In relatively dry southern Colorado, they also provide a secondary round of water storage. The first round is Colorado’s snowpack, which, as it melts, feeds groundwater that fens’ spongy peat captures and later releases to dwindling waterways and drying landscapes after the snow is gone. 

But the steep and degraded bare patch at Ophir Pass no longer functions. Where sedges, mosses, bog birch and other wetland species should be thriving, white PVC groundwater testing wells dot the ground, and heavy straw tubes called wattles reduce water and sediment runoff into the creek below. 

“Fens are old-growth wetlands.”

“This is the steepest peatland we’ve ever tried to restore, as far as I know,” said wetland ecologist Rod Chimner, a professor at Michigan Tech. In the Rockies, fens lie at high elevations, which complicates restoration. Approximately 2,000 fens have been mapped so far in the San Juans, and about 200 need work. Chimner’s Ph.D. advisor, David Cooper, began restoring the area’s fens decades ago, and together they’ve literally written the book on mountain peatland restoration. Now, Chimner and staff from Mountain Studies Institute (MSI) — a local nonprofit research and education center — are restoring an ecosystem born from the last ice age but damaged by bulldozing in the 1970s. 

Dams, road-building and other human activities harm Colorado’s fens, which can take 1,000 years to build just 8 inches of peat soil. The Ophir Pass fen is a rare iron fen, fed by groundwater rendered acidic by iron pyrite. The resulting chemistry supports unique plant communities — and leaves iron and other minerals incorporated in the peat or deposited in hardened layers. This fen was likely damaged by bog iron mining, which has degraded several iron fens in the San Juans. 

CLOUDS STARTED TO BUILD as workers used hand saws to extract plugs of sedge and soil from a healthy, already restored part of the fen. Like Goldilocks’ bed, the plugs have to be just right: Too large or too many, and digging them up disturbs the soil surface; too small, and they won’t survive transplantation. “As long as it has at least one rhizome, it will plant and spread,” said Lenka Doskocil, a research associate with MSI’s Water Program and Chimner’s graduate student.
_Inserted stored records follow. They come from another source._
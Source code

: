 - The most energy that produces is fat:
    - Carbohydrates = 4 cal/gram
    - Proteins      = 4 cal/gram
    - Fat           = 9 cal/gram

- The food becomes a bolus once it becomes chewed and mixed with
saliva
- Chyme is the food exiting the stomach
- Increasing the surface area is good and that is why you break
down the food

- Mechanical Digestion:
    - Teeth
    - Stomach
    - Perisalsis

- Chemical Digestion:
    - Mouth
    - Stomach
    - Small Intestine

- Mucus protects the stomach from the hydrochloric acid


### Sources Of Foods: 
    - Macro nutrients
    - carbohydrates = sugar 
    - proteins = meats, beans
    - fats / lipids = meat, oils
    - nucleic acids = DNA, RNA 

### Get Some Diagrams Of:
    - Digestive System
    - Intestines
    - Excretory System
She split a plug, revealing rhizomes embedded in the rusty-brown peat, then nestled it into a bucket of plugs. Sometimes, workers plant nursery plugs or greenhouse starts from seeds collected in the area. 

Chimner and Doskocil hauled the first bucket of plugs up to the bare patch, began digging small, regularly spaced holes, then gently inserted one sedge plug per opening. A stiff breeze provided relief as several other people joined in. “Take your time and do it right,” Chimner said encouragingly as he stepped back to observe. Otherwise, the plugs wouldn’t take.

Doskocil spotted an older plug protruding from the soil. But it wasn’t from rushed planting: Frost heave, a freeze-thaw cycle that thrusts soil upwards, had kicked it out of the ground, she said, tucking it back in. Frost heave complicates planting and breaks rhizomes, preventing nearby plants from colonizing bare soil. But Chimner’s past research has yielded a solution: Team members insulated the surface around each newly transplanted sedge with Excelsior, a shredded aspen mulch tough enough to withstand several winters. “We’re giving them little down jackets,” Chimner said.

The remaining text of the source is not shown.